Vedantam is right when he writes:
While the controversy over intelligent design is superficially about scientific facts, the real debate is more emotional. Evolution cuts to the heart of the belief that humans have a special place in creation. If all things in the living world exist solely because of evolutionary competition and natural selection, what room is left for the idea that humans are made in God's image or for any morality beyond the naked requirements of survival? Beneath all the complex arguments of intelligent design advocates, Georgetown theologian John Haught agreed, "there lies a deeply human and passionately religious concern about whether the universe resides in the bosom of a loving, caring God or is instead perched over an abyss of ultimate meaninglessness."
Anti-evolutionists are afraid that if their children accept the findings of evolutionary biology that they will lose their faith and go to hell. I appreciate the distinction between methodological naturalism (within scientific enquiry, one can only use natural explanations) versus philosophical naturalism (no supernatural forces or entitities exist). However, as scientific explanations of phenomena advance, the space in which a loving God can exist and act does seem to shrink.
On personal testimony, I know that the creationists (young earth, gap theorists, or ID types) have a point–at least about losing their children losing their faith. My own faith cracked when I learned about biology and evolutionary theory as a 13-year old. Scientific explanations were and are vastly more exciting and satisfactory than the "poof" then a miracle occurs accounts in the Bible.

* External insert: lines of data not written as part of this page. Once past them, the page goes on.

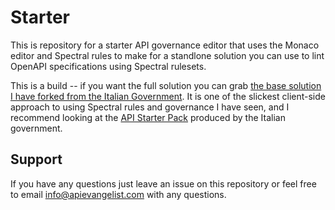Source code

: # Starter
This is  repository for a starter API governance editor that uses the Monaco editor and Spectral rules to make for a standlone solution you can use to lint OpenAPI specifications using Spectral rulesets.

This is a build -- if you want the full solution you can grab [the base solution I have forked from the Italian Government](https://github.com/api-evangelist-tools/starter). It is one of the slickest client-side approach to using Spectral rules and governance I have seen, and I recommend looking at the [API Starter Pack](https://github.com/teamdigitale/api-starter-kit) produced by the Italian government.

## Support
If you have any questions just leave an issue on this repository or feel free to email info@apievangelist.com with any questions.
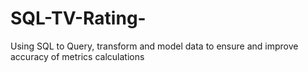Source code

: # SQL-TV-Rating-
Using SQL to Query, transform and model data to ensure and improve accuracy of metrics calculations 
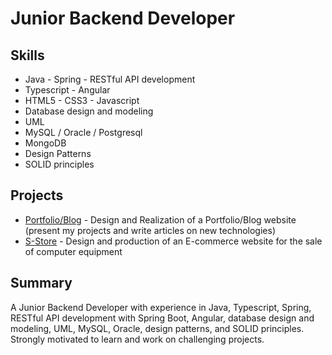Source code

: # Junior Backend Developer

## Skills
- Java - Spring - RESTful API development
- Typescript - Angular
- HTML5 - CSS3 - Javascript
- Database design and modeling
- UML
- MySQL / Oracle / Postgresql
- MongoDB
- Design Patterns
- SOLID principles

## Projects
- [Portfolio/Blog](https://github.com/RedaBaroudi26/Portfolio) - Design and Realization of a Portfolio/Blog website (present my projects and write articles on new technologies)
- [S-Store](https://github.com/RedaBaroudi26/S-Store) - Design and production of an E-commerce website for the sale of computer equipment

## Summary
A Junior Backend Developer with experience in Java, Typescript, Spring, RESTful API development with Spring Boot, Angular, database design and modeling, UML, MySQL, Oracle, design patterns, and SOLID principles. Strongly motivated to learn and work on challenging projects.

Darwin was certainly right when he wrote: "There is grandeur in this view of life, with its several powers, having been originally breathed into a few forms or into one; and that, whilst this planet has gone cycling on according to the fixed law of gravity, from so simple a beginning endless forms most beautiful and most wonderful have been, and are being, evolved."
However, many Americans are untouched by the grandeur of the scientific project. Vedantam notes that the fight is particularly fierce in the United States because the Constitution guarantees the separation of Church and State. This means for believers that assertions made by public school biology teachers about how livings things arose are not countered by the "competing" claims of Christianity or other religions. Vedantam quotes University of Lancaster historian Thomas Dixon as proposing, "a solution to this may be to have schools teach religion. Let them teach Christianity and everything else. It may be a complete and utter revolution in American history, but I'm saying it's a good idea."
Perhaps an even better idea would be school choice–in which parents could send their children to schools that reflect their values and beliefs. As a supporter of a free society, I make this proposal even though it saddens me to realize that millions of faithful parents believe that they must stunt their children's educations in order to save their souls.